Ibu mertuaku hanya menggeleng pelan, tak lupa dengan senyum hangat yang selalu ditampilkan padaku, “Ibu tidak butuh apa-apa, Ibu hanya ingin bilang kalau ibu mau berangkat ke Bandung untuk arisan.”

“Ibu mau menginap lagi?” tanyaku padanya.

Ibu mertuaku ini ikut arisan perkumpulan ibu-ibu sosialita, terkadang jika mereka arisan harus menginap beberapa hari di villa yang mereka inginkan. Huh, orang kaya bebas dong. Hihihi

“Iya, Ibu mau menginap beberapa hari, Kamu tidak apa-apa mengurus semuanya sendiri?” kata ibu mertuaku dengan berat hati.

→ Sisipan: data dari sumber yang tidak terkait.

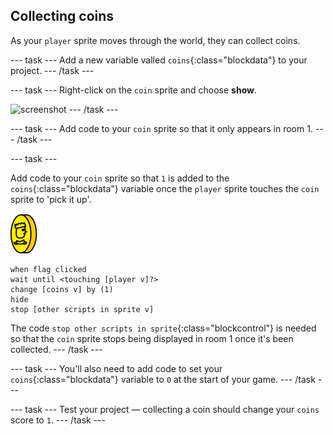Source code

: ## Collecting coins

As your `player` sprite moves through the world, they can collect coins.

--- task ---
Add a new variable valled `coins`{:class="blockdata"} to your project.
--- /task ---

--- task ---
Right-click on the `coin` sprite and choose **show**.

![screenshot](images/world-coins.png)
--- /task ---

--- task ---
Add code to your `coin` sprite so that it only appears in room 1.
--- /task ---


--- task ---

Add code to your `coin` sprite so that `1` is added to the `coins`{:class="blockdata"} variable once the `player` sprite touches the `coin` sprite to 'pick it up'.

![coin](images/coin.png)

```blocks
when flag clicked
wait until <touching [player v]?>
change [coins v] by (1)
hide
stop [other scripts in sprite v]
```

The code `stop other scripts in sprite`{:class="blockcontrol"} is needed so that the `coin` sprite stops being displayed in room 1 once it's been collected.
--- /task ---

--- task ---
You'll also need to add code to set your `coins`{:class="blockdata"} variable to `0` at the start of your game.
--- /task ---

--- task ---
Test your project — collecting a coin should change your `coins` score to `1`.
--- /task ---

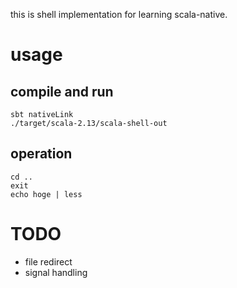 this is shell implementation for learning scala-native.

# usage

## compile and run
```
sbt nativeLink
./target/scala-2.13/scala-shell-out
```

## operation
```
cd ..
exit
echo hoge | less
```

# TODO
- file redirect
- signal handling
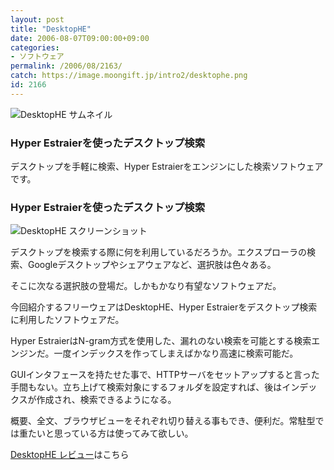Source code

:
 ```yaml
---
layout: post
title: "DesktopHE"
date: 2006-08-07T09:00:00+09:00
categories:
- ソフトウェア
permalink: /2006/08/2163/
catch: https://image.moongift.jp/intro2/desktophe.png
id: 2166
---
```

 ![DesktopHE サムネイル](https://image.moongift.jp/intro2/desktophe.t.png "DesktopHE サムネイル")
  

### Hyper Estraierを使ったデスクトップ検索
  
デスクトップを手軽に検索、Hyper Estraierをエンジンにした検索ソフトウェアです。  
<!--more-->  

### Hyper Estraierを使ったデスクトップ検索
  

![DesktopHE スクリーンショット](https://image.moongift.jp/intro2/desktophe.png "DesktopHE スクリーンショット")

  

デスクトップを検索する際に何を利用しているだろうか。エクスプローラの検索、Googleデスクトップやシェアウェアなど、選択肢は色々ある。

  

そこに次なる選択肢の登場だ。しかもかなり有望なソフトウェアだ。

  

今回紹介するフリーウェアはDesktopHE、Hyper Estraierをデスクトップ検索に利用したソフトウェアだ。

  

Hyper EstraierはN-gram方式を使用した、漏れのない検索を可能とする検索エンジンだ。一度インデックスを作ってしまえばかなり高速に検索可能だ。

  

GUIインタフェースを持たせた事で、HTTPサーバをセットアップすると言った手間もない。立ち上げて検索対象にするフォルダを設定すれば、後はインデックスが作成され、検索できるようになる。

  

概要、全文、ブラウザビューをそれぞれ切り替える事もでき、便利だ。常駐型では重たいと思っている方は使ってみて欲しい。

  

[DesktopHE レビュー](http://fw.moongift.jp/review/i-2171.html)はこちら

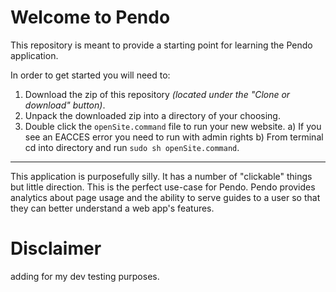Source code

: # Welcome to Pendo
This repository is meant to provide a starting point for learning the Pendo application.

In order to get started you will need to:
1) Download the zip of this repository _(located under the "Clone or download" button)_. 
2) Unpack the downloaded zip into a directory of your choosing.
3) Double click the ```openSite.command``` file to run your new website.
    a) If you see an EACCES error you need to run with admin rights
    b) From terminal cd into directory and run `sudo sh openSite.command`.
___
This application is purposefully silly.  It has a number of "clickable" things but little direction. This is the perfect use-case for Pendo. Pendo provides analytics about page usage and the ability to serve guides to a user so that they can better understand a web app's features.

# Disclaimer
adding for my dev testing purposes.
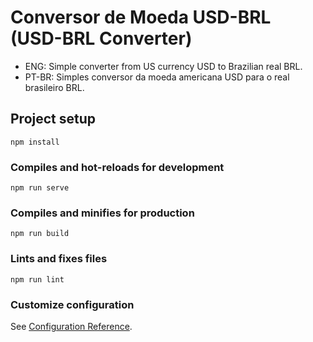 # Conversor de Moeda USD-BRL (USD-BRL Converter)

- ENG: Simple converter from US currency USD to Brazilian real BRL.
- PT-BR: Simples conversor da moeda americana USD para o real brasileiro BRL.

## Project setup
```
npm install
```

### Compiles and hot-reloads for development
```
npm run serve
```

### Compiles and minifies for production
```
npm run build
```

### Lints and fixes files
```
npm run lint
```

### Customize configuration
See [Configuration Reference](https://cli.vuejs.org/config/).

Aku menampilkan senyum manisku, dan berkata, “Tidak apa-apa, Ibu. Masih ada Mas Abian,adik-adik ipar dan Keyra yang menemaniku di rumah ini.”

“Baiklah, Ibu lega mendengarnya. Kalau begitu, Ibu jalan dulu, ya, kamu jaga diri baik-baik di rumah ini,” ucapnya penuh perhatian, “kalau ada apa-apa jangan sungkan hubungi Ibu untuk memberi kabar.”

Dia memang Ibu Mertua paling baik yang pernah aku temui, bahkan teman-temanku selalu mengeluh akan mertua mereka yang ini dan itu. Aku bersyukur sampai saat ini aku tidak memiliki masalah apapun bersama mertuaku sendiri.

Aku tersenyum dan mengangguk saja sebagai jawabannya, lalu aku mencium tangannya dengan takzim.

Aku lambaikan tangan mengiringi kepergiannya, hingga mobil yang dipakai ibu mertuaku menghilang di ujung gerbang rumah ini.

“Rumah sudah mulai sepi, nanti saja aku bereskan semuanya. Toh di rumah juga tidak ada siapa-siapa.” kataku bicara sendiri. 

Aku melangkah ke kamar pribadiku dan Mas Abian untuk bersiap-siap pergi ke rumah sakit. 

Yah, rencana awalku adalah rumah sakit, aku ingin menjalankan program hamil. Siapa tau dengan aku hamil, Mas Abian bisa kembali seperti dulu lagi, aku juga berharap dengan kehadiran anak kedua kami nanti Mas Abian bisa melepaskan selingkuhannya. Anggap saja itu selingkuhannya karena aku belum memiliki bukti akan foto itu.

Aku bergegas menuju pintu gerbang rumah ini, karena taksi online yang aku pesan sudah menunggu. Yah, aku memesan taksi online sebelum aku masuk kamar mandi tadi.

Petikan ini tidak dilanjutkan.